## ASSIGNMENT:
Report the count of lines in the entries below that contain "github", and leave out everything else.

## RECORD EXTRACTS:
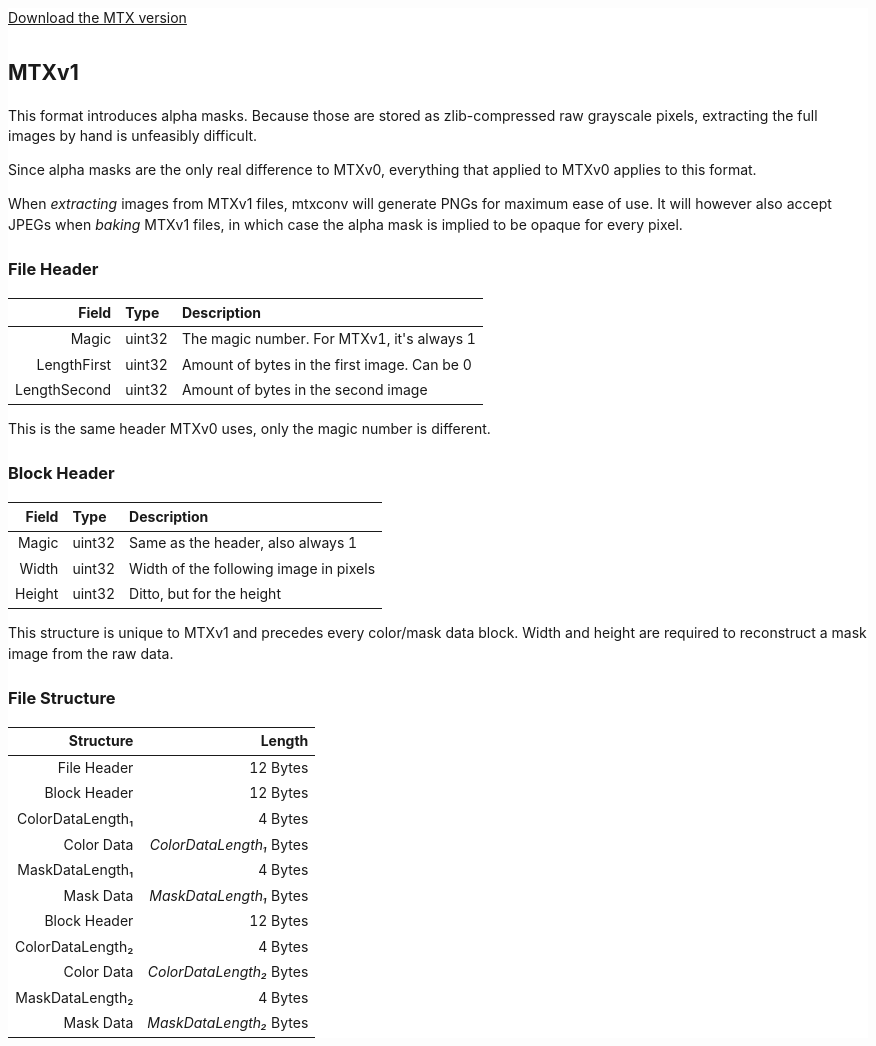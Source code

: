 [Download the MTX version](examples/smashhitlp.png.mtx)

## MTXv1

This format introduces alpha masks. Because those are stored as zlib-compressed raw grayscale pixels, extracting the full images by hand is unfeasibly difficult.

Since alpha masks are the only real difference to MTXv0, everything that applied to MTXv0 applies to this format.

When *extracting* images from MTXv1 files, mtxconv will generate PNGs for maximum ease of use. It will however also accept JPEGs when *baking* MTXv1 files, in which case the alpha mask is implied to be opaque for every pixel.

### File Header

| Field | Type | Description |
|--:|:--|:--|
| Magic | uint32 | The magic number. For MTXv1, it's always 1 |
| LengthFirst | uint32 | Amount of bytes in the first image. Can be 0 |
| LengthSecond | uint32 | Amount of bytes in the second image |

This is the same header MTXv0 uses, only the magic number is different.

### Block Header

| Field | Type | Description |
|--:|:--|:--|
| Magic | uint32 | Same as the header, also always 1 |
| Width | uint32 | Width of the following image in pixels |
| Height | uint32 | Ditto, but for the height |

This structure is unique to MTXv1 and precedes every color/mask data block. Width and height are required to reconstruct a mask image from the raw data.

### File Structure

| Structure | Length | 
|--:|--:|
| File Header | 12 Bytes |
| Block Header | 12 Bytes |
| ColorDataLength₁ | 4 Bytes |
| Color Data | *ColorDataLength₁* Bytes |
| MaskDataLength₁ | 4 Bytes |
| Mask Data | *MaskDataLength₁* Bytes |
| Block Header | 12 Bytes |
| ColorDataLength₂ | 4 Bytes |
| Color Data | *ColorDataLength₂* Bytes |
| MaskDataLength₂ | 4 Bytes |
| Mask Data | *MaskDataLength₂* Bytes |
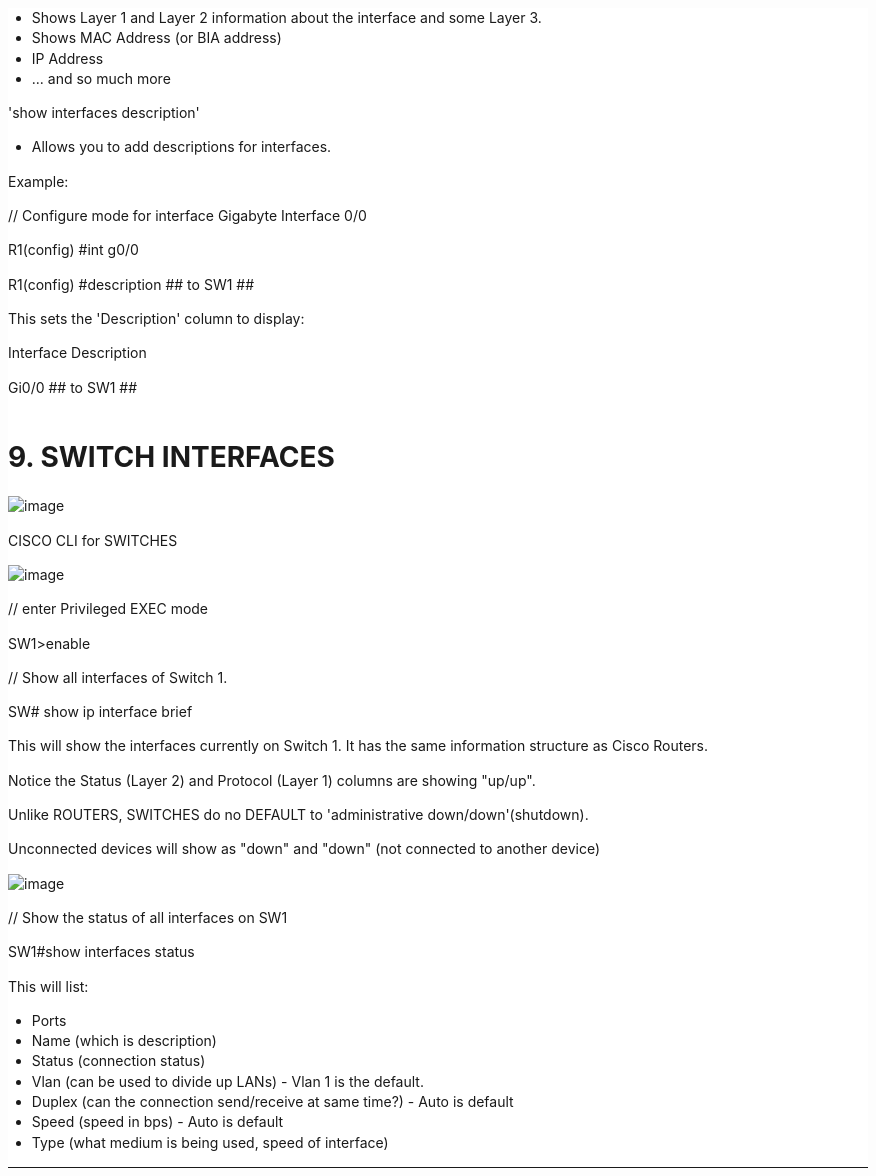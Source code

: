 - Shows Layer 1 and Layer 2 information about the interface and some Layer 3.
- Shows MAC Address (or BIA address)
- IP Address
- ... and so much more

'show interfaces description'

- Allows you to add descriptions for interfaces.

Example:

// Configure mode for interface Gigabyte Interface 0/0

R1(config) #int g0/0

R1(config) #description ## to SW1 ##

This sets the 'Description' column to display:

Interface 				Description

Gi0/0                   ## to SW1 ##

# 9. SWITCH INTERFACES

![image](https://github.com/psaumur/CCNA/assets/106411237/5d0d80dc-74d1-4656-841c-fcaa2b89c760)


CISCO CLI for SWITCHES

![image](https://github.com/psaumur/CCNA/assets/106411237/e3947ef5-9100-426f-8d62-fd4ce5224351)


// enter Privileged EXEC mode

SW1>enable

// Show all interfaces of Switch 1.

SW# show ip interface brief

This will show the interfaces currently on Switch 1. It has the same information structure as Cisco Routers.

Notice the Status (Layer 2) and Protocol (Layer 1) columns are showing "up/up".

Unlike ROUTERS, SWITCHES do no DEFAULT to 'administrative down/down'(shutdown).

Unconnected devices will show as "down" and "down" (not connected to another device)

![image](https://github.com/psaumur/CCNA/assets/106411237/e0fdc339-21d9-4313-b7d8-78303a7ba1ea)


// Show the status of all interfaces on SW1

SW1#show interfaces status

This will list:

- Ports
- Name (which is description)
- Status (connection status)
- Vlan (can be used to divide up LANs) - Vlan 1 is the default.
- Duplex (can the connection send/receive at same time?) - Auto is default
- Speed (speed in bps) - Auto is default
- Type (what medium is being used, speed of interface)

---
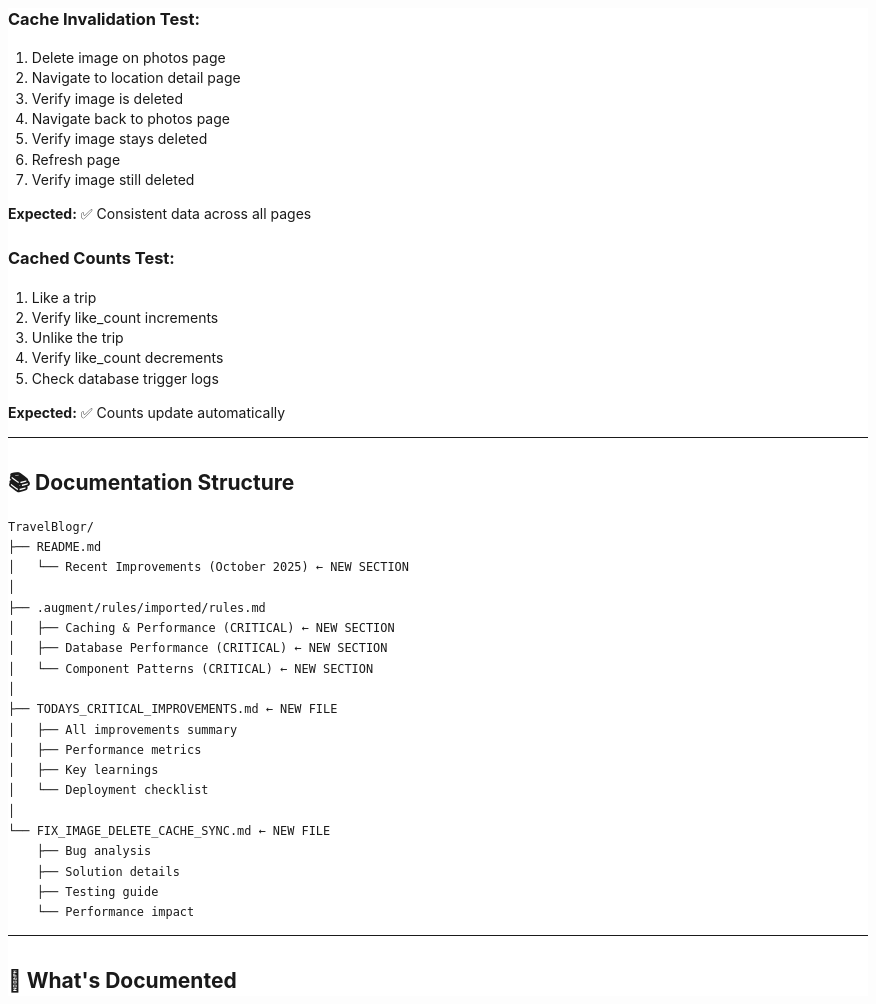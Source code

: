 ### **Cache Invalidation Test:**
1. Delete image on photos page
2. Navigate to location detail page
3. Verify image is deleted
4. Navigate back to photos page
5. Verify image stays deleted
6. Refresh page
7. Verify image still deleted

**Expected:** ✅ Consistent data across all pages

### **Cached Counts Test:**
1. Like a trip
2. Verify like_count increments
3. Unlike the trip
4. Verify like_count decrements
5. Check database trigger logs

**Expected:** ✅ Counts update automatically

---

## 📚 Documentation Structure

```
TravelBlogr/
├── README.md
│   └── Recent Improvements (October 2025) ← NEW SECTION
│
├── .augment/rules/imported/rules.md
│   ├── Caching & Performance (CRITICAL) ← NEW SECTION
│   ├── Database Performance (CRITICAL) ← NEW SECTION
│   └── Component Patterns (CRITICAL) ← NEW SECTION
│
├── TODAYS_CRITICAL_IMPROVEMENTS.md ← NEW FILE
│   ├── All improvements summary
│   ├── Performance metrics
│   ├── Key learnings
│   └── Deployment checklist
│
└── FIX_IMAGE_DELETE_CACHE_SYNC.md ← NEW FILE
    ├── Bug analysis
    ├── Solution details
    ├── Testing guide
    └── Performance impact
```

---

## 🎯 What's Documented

## ANSWER TO THE PROBLEM:
3